Blind Date is a British dating game show first produced by London Weekend Television (LWT). An unscreened pilot was made with comic Duncan Norvelle as presenter but it was eventually hosted by Cilla Black, who already hosted the LWT series Surprise Surprise. Blind Date originally ran on Saturday nights from 30 November 1985 to 31 May 2003 on ITV.

The show returned in 2017 on Channel 5. The new series began airing on 17 June 2017 in its usual Saturday night slot and is produced by So Television, Olga TV and Stellify Media, a firm part-owned by Sony Pictures Television. Paul O'Grady presented the revived series. Melanie Sykes became the new voice of the show, taking over the role most famously held by Graham Skidmore in the original series. On 30 June 2025, it was announced that the series was to be rebooted again and this time would be aired on Disney+. In August 2026, it was confirmed that Maura Higgins would present the reboot which is expected to launch in 2027.

==Format==
The show had a format similar to the show known in Australia as Perfect Match or in the United States as The Dating Game. Three singles of the same sex were introduced to the audience. They were then asked a question by a single individual of the opposite sex, who could hear but not see them, to choose with whom to go on a date. Before the decision "Our Graham" Skidmore, who was never seen, gave an amusing reminder of each contestant. Skidmore was replaced in the final ITV series by Tommy Sandhu who had appeared on the show as a contestant in the late 1990s. The couple then picked an envelope naming their destination. The following episode showed the couple on their date, as well as interviews with them about the date and each other. Locations ranged from Bognor Regis or a date in an ice cream factory, to Anguilla or the Maldives.

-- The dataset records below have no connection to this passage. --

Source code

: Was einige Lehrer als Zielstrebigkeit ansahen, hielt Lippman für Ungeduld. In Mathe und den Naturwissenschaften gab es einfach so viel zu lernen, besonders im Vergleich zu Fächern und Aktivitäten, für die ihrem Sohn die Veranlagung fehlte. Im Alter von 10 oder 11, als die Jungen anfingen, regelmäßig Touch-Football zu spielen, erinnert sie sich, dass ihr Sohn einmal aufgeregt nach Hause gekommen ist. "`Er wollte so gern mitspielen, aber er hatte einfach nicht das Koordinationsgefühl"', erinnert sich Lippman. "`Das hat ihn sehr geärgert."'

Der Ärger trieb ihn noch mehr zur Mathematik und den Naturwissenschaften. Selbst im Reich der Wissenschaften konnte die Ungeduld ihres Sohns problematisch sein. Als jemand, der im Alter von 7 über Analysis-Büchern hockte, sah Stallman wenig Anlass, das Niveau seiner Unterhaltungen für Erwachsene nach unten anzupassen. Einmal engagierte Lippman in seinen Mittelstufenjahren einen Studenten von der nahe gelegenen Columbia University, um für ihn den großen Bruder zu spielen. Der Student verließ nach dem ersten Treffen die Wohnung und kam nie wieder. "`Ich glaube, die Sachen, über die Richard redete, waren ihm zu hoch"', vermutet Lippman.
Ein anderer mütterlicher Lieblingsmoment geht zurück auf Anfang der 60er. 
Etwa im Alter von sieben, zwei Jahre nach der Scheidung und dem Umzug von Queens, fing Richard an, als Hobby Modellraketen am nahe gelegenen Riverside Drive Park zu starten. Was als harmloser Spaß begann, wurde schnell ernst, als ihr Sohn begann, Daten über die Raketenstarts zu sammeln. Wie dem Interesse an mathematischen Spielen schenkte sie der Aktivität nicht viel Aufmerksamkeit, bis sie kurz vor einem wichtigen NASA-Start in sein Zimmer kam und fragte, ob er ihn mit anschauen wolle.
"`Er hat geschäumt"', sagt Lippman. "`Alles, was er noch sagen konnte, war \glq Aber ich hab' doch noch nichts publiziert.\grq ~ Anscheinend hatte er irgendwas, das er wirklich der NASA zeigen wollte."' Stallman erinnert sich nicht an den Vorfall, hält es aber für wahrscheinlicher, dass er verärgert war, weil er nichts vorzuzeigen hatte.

In the final original series (2002–03), the format was tweaked; the "Ditch or Date?" twist was added to the show, allowing the picking contestant to stick with the person they have chosen, or gamble on the single remaining unseen contestant. Other changes to modernise the show included a revamp of the show's theme tune, a new logo and opening titles and a different studio set. Also, a behind-the-scenes companion show, called Blind Date: Kiss & Tell was produced for ITV2 and hosted by Sarah Cawood and Brendan Courtney. This would be broadcast in a late evening timeslot to avoid a clash with Popstars: The Rivals. In January 2003, to try to improve dwindling ratings, the show broadcast a special one-off live episode. It was during this episode that Black surprisingly announced her resignation, having been told by producers that it was likely to be the last series.

==History==
===Production===
A pilot, as It's a Hoot!, was shot in early 1985 and fronted by comedian Duncan Norvelle. John Birt, LWT's director of programmes, and the Independent Broadcasting Authority regulatory body had reservations about Norvelle's camp style. Black had seen The Dating Game in the US and enthused about it to LWT's Alan Boyd, the then Controller of Entertainment. Gill Stribling-Wright produced both the pilots with Duncan Norvelle, and Cilla Black, and once the show was commissioned produced the first three series. Thelma Pickles, an old girlfriend of John Lennon, worked as a producer on the show in a subsequent series. The distinctive theme music for Blind Date has a strong resemblance to the jazz standard "Soft Winds" and was composed by Laurie Holloway. It was remixed by Sandhu for the final ITV series.

In 2009, entertainer Des O'Connor revealed that he had unsuccessfully pitched the idea to Phillip Jones, the then Head of Light Entertainment at Thames Television, after watching the Australian version Perfect Match.

===Popularity and decline===
At the height of its popularity in the 1980s, 18.2 million tuned in on a Saturday night. Black's scouse accent and her catchphrases became familiar throughout the United Kingdom. The programme was featured as part of ITV's charity telethon in May 1990 and July 1992. The show won the Lew Grade Award at the British Academy Television Awards in 1995.

The series was not one of the 30 top-rated UK TV shows of 2000 and was ranked 45th in ITV's top 50 list with 9.6 million viewers. The first episode of Series 17, on 10 November 2001, was reportedly watched at 19:00 GMT by seven million viewers – 32% of the audience. This was around a million fewer than tuned in to its debut episode in the previous series. Black was responsible for ITV shifting its football programme, The Premiership, to make way for the new series in a prime-time slot. The broadcaster reportedly gave in to Black's ultimatum "move the Premiership football programme or I quit". This was later denied by the host in an interview with journalist Brian Viner.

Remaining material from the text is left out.